Saved entries:
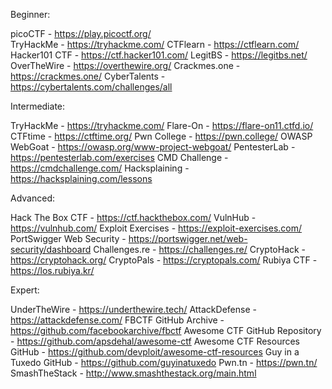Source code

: Beginner:

picoCTF - https://play.picoctf.org/ <br>
TryHackMe - https://tryhackme.com/
CTFlearn - https://ctflearn.com/
Hacker101 CTF - https://ctf.hacker101.com/
LegitBS - https://legitbs.net/
OverTheWire - https://overthewire.org/
Crackmes.one - https://crackmes.one/
CyberTalents - https://cybertalents.com/challenges/all

Intermediate:

TryHackMe - https://tryhackme.com/
Flare-On - https://flare-on11.ctfd.io/
CTFtime - https://ctftime.org/
Pwn College - https://pwn.college/
OWASP WebGoat - https://owasp.org/www-project-webgoat/
PentesterLab - https://pentesterlab.com/exercises
CMD Challenge - https://cmdchallenge.com/
Hacksplaining - https://hacksplaining.com/lessons

Advanced:

Hack The Box CTF - https://ctf.hackthebox.com/
VulnHub - https://vulnhub.com/
Exploit Exercises - https://exploit-exercises.com/
PortSwigger Web Security - https://portswigger.net/web-security/dashboard
Challenges.re - https://challenges.re/
CryptoHack - https://cryptohack.org/
CryptoPals - https://cryptopals.com/
Rubiya CTF - https://los.rubiya.kr/

Expert:

UnderTheWire - https://underthewire.tech/
AttackDefense - https://attackdefense.com/
FBCTF GitHub Archive - https://github.com/facebookarchive/fbctf
Awesome CTF GitHub Repository - https://github.com/apsdehal/awesome-ctf
Awesome CTF Resources GitHub - https://github.com/devploit/awesome-ctf-resources
Guy in a Tuxedo GitHub - https://github.com/guyinatuxedo
Pwn.tn - https://pwn.tn/
SmashTheStack - http://www.smashthestack.org/main.html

◆ Assignment
Return every entry above word for word, and include no images.

◆ Answer to the exercise
Source code

: Beginner:

picoCTF - https://play.picoctf.org/ <br>
TryHackMe - https://tryhackme.com/
CTFlearn - https://ctflearn.com/
Hacker101 CTF - https://ctf.hacker101.com/
LegitBS - https://legitbs.net/
OverTheWire - https://overthewire.org/
Crackmes.one - https://crackmes.one/
CyberTalents - https://cybertalents.com/challenges/all

Intermediate:

TryHackMe - https://tryhackme.com/
Flare-On - https://flare-on11.ctfd.io/
CTFtime - https://ctftime.org/
Pwn College - https://pwn.college/
OWASP WebGoat - https://owasp.org/www-project-webgoat/
PentesterLab - https://pentesterlab.com/exercises
CMD Challenge - https://cmdchallenge.com/
Hacksplaining - https://hacksplaining.com/lessons

Advanced:

Hack The Box CTF - https://ctf.hackthebox.com/
VulnHub - https://vulnhub.com/
Exploit Exercises - https://exploit-exercises.com/
PortSwigger Web Security - https://portswigger.net/web-security/dashboard
Challenges.re - https://challenges.re/
CryptoHack - https://cryptohack.org/
CryptoPals - https://cryptopals.com/
Rubiya CTF - https://los.rubiya.kr/

Expert:

UnderTheWire - https://underthewire.tech/
AttackDefense - https://attackdefense.com/
FBCTF GitHub Archive - https://github.com/facebookarchive/fbctf
Awesome CTF GitHub Repository - https://github.com/apsdehal/awesome-ctf
Awesome CTF Resources GitHub - https://github.com/devploit/awesome-ctf-resources
Guy in a Tuxedo GitHub - https://github.com/guyinatuxedo
Pwn.tn - https://pwn.tn/
SmashTheStack - http://www.smashthestack.org/main.html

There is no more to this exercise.